■ Prompt ■
Would you please copy every line from the records that contains the word "trapping"?

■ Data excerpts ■
++++++++++
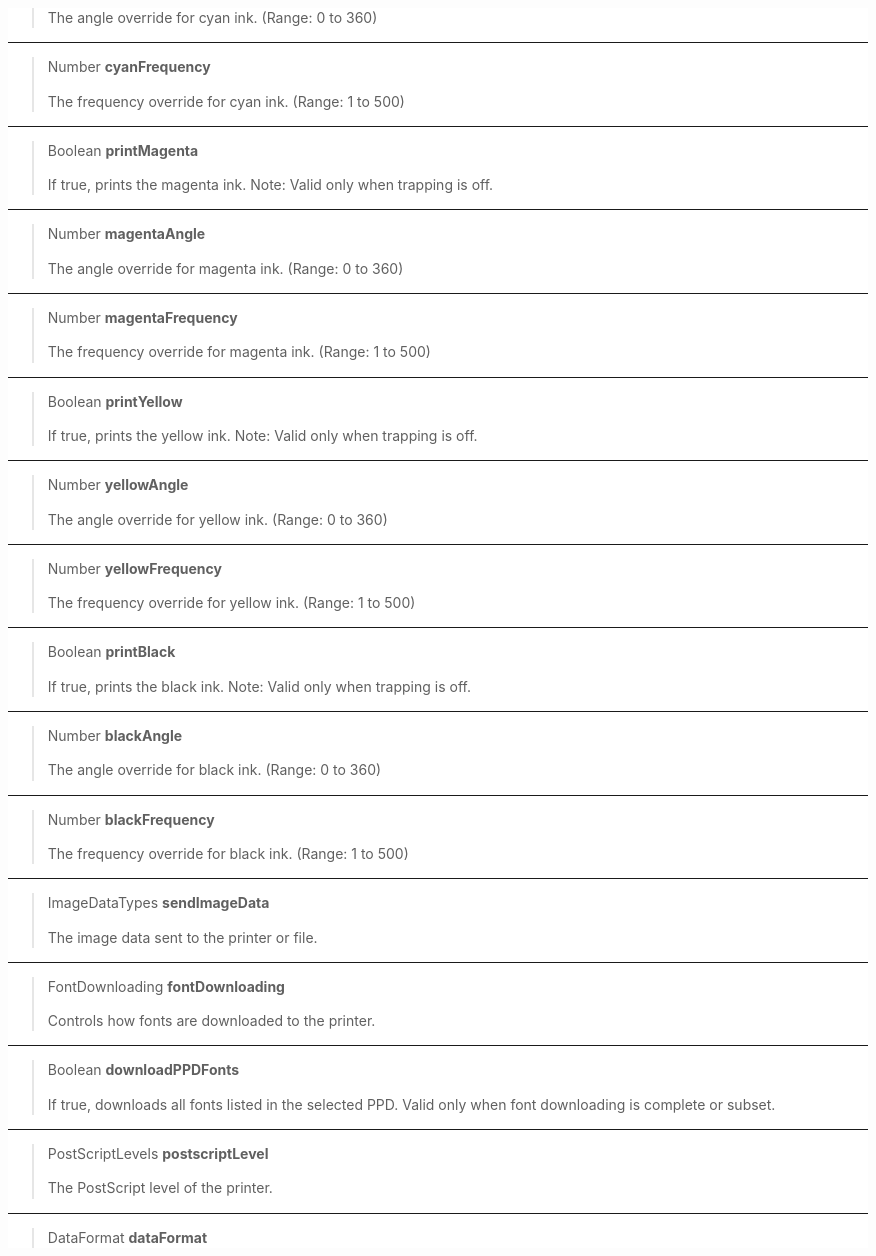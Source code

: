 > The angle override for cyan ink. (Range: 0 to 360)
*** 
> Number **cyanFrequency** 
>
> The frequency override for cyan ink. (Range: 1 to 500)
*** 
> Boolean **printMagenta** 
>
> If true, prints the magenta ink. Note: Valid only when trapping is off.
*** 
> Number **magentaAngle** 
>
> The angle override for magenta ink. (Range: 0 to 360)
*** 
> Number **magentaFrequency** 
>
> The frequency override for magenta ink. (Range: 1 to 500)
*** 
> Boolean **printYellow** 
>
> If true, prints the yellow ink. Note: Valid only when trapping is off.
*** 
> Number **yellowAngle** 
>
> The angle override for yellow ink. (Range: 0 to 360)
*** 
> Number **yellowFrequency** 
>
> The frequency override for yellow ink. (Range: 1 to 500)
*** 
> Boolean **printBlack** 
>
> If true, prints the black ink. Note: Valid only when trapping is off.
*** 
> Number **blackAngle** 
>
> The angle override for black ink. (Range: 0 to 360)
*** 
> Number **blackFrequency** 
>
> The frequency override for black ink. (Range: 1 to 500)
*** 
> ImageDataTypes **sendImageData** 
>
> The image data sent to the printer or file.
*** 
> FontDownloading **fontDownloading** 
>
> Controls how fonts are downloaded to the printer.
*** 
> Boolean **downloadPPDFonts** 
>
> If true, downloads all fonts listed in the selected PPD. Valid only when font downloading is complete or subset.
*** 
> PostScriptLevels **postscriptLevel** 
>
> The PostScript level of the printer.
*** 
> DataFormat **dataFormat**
++++++++++
■ Task output ■
> If true, prints the magenta ink. Note: Valid only when trapping is off.
> If true, prints the yellow ink. Note: Valid only when trapping is off.
> If true, prints the black ink. Note: Valid only when trapping is off.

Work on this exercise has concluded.